Il me faut bien l’avouer, j’avais au départ quelques a priori au sujet de cette série. D’accord, les graphismes sont (pour autant que je puisse en juger) agréables à l’œil et plutôt maîtrisés, mais cette histoire de jeunes héros surdoués au grand pouvoir et au terrible secret, voilà qui fleurait bon le remâché.
Sauf que j’ai été agréablement surprise de constater qu’au lieu d’une trame destinée à mettre en valeur des combats sanglants et vides de sens menés par des personnages à la plastique irréprochable et à la moralité douteuse, l’auteur avait au contraire privilégié une histoire profondément humaine. En effet, toute une palette de sentiments est déclinée au fil du récit, loin du sentimentalisme dégoulinant ou de la pseudo-philosophie bourrée de poncifs de certaines œuvres (à se demander d’ailleurs ce qui est le pire dans tout ça…).
FMA est d’abord une histoire d’amour fraternel entre deux jeunes héros marqués par le deuil, et cet amour est renforcé par chaque épreuve, malgré les échecs et les doutes, et leur apporte une compréhension mutuelle de plus en plus forte qui leur est nécessaire pour faire fonctionner leur duo. Edward et Alphonse sont de plus soutenus par des êtres qui leur manifestent un soutien indéfectible et une amitié plus ou moins dissimulée. On peut notamment citer les Rockbell, la plupart des alchimistes d’Etat (Armstrong, Mustang, Hugues,…) ou encore leur maître (une femme par ailleurs très affectueuse…si si !!).
Ceci dit, si ce manga n’était qu’un récit destiné à montrer qu’on n’est jamais aussi seul qu’on le croit, un récit plus réaliste aurait parfaitement convenu. Or le thème de l’alchimie permet d’ouvrir des perspectives sur l’application de ces sentiments. En effet, il montre les dérives, les tentations auxquelles est soumise l’âme humaine face à l’attrait du pouvoir, et tout le manga se fonde sur une opposition fondamentale entre ceux qui ont résisté et ceux qui ont cédé. Ces derniers sont par ailleurs parfaitement incarnés par les fameux péchés capitaux (la magnifique Lust, Gloutony ou encore Envy pour ne citer qu’eux), détenteurs d’un pouvoir phénoménal et ennemis jurés des jeunes héros. Ils représentent les défauts de l’homme poussés à l’extrême, la folie de ceux qui ont voulu outrepasser les règles.

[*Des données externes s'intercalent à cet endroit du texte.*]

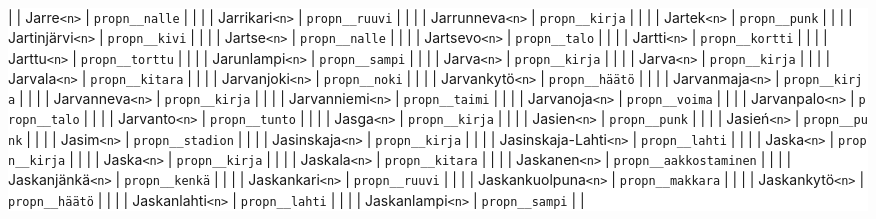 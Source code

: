 |  | Jarre`<n>` | `propn__nalle`  |  |
|  | Jarrikari`<n>` | `propn__ruuvi`  |  |
|  | Jarrunneva`<n>` | `propn__kirja`  |  |
|  | Jartek`<n>` | `propn__punk`  |  |
|  | Jartinjärvi`<n>` | `propn__kivi`  |  |
|  | Jartse`<n>` | `propn__nalle`  |  |
|  | Jartsevo`<n>` | `propn__talo`  |  |
|  | Jartti`<n>` | `propn__kortti`  |  |
|  | Jarttu`<n>` | `propn__torttu`  |  |
|  | Jarunlampi`<n>` | `propn__sampi`  |  |
|  | Jarva`<n>` | `propn__kirja`  |  |
|  | Jarva`<n>` | `propn__kirja`  |  |
|  | Jarvala`<n>` | `propn__kitara`  |  |
|  | Jarvanjoki`<n>` | `propn__noki`  |  |
|  | Jarvankytö`<n>` | `propn__häätö`  |  |
|  | Jarvanmaja`<n>` | `propn__kirja`  |  |
|  | Jarvanneva`<n>` | `propn__kirja`  |  |
|  | Jarvanniemi`<n>` | `propn__taimi`  |  |
|  | Jarvanoja`<n>` | `propn__voima`  |  |
|  | Jarvanpalo`<n>` | `propn__talo`  |  |
|  | Jarvanto`<n>` | `propn__tunto`  |  |
|  | Jasga`<n>` | `propn__kirja`  |  |
|  | Jasien`<n>` | `propn__punk`  |  |
|  | Jasień`<n>` | `propn__punk`  |  |
|  | Jasim`<n>` | `propn__stadion`  |  |
|  | Jasinskaja`<n>` | `propn__kirja`  |  |
|  | Jasinskaja-Lahti`<n>` | `propn__lahti`  |  |
|  | Jaska`<n>` | `propn__kirja`  |  |
|  | Jaska`<n>` | `propn__kirja`  |  |
|  | Jaskala`<n>` | `propn__kitara`  |  |
|  | Jaskanen`<n>` | `propn__aakkostaminen`  |  |
|  | Jaskanjänkä`<n>` | `propn__kenkä`  |  |
|  | Jaskankari`<n>` | `propn__ruuvi`  |  |
|  | Jaskankuolpuna`<n>` | `propn__makkara`  |  |
|  | Jaskankytö`<n>` | `propn__häätö`  |  |
|  | Jaskanlahti`<n>` | `propn__lahti`  |  |
|  | Jaskanlampi`<n>` | `propn__sampi`  |  |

Les deux garçons, dont la précocité est par ailleurs présentée de façon cohérente grâce à ce que l’on apprend de leur passé, possèdent également une grande puissance, mais elle leur a brûlé les ailes, et la leçon, bien que douloureuse, leur a permis de prendre conscience de leur potentiel et, surtout, de l’utiliser à bon escient (… quoique pas toujours en fait). Peut-on vraiment faire le mal en voulant faire le bien ? Comment réparer ses erreurs ? La quête des Elric les conduit à se poser ces questions, et bien d’autres encore, à mener des combats (il en faut quand même…), rencontrer des personnages pittoresques, aller toujours plus loin dans leur recherche de la vérité… et multiplier les boulettes.
Car l’humour est très présent dans ce manga, ce qui le rend certes agréable à lire mais contraste énormément avec les scènes macabres qui parsèment la série. Il est vrai que l’auteur doit faire face à une véritable gageure, en conjuguant une certaine insouciance due à l’âge des héros et le traitement de thèmes douloureux (le deuil, la trahison, la solitude,…), voire fondamentaux (la question du pouvoir, de la responsabilité, des impacts d’une guerre sur la société, etc.…). Cette alternance d’ambiances lui permet de séduire un public varié mais l’édifice reste fragile et pourrait trop aisément basculer d’un côté ou de l’autre.
Par conséquent, malgré les quelques lenteurs dans la narration, les petites incohérences et cette alternance entre passages humoristiques et pages carrément glauques (auxquelles j’ai parfois du mal à accrocher…mais ça c’est mon côté bisounours ^^’), le scénario tient la route, et le lecteur en haleine, et les personnages sont particulièrement attachants (ou détestables, ou ont trop la classe, voire tout à la fois…), bref un manga à lire et à relire.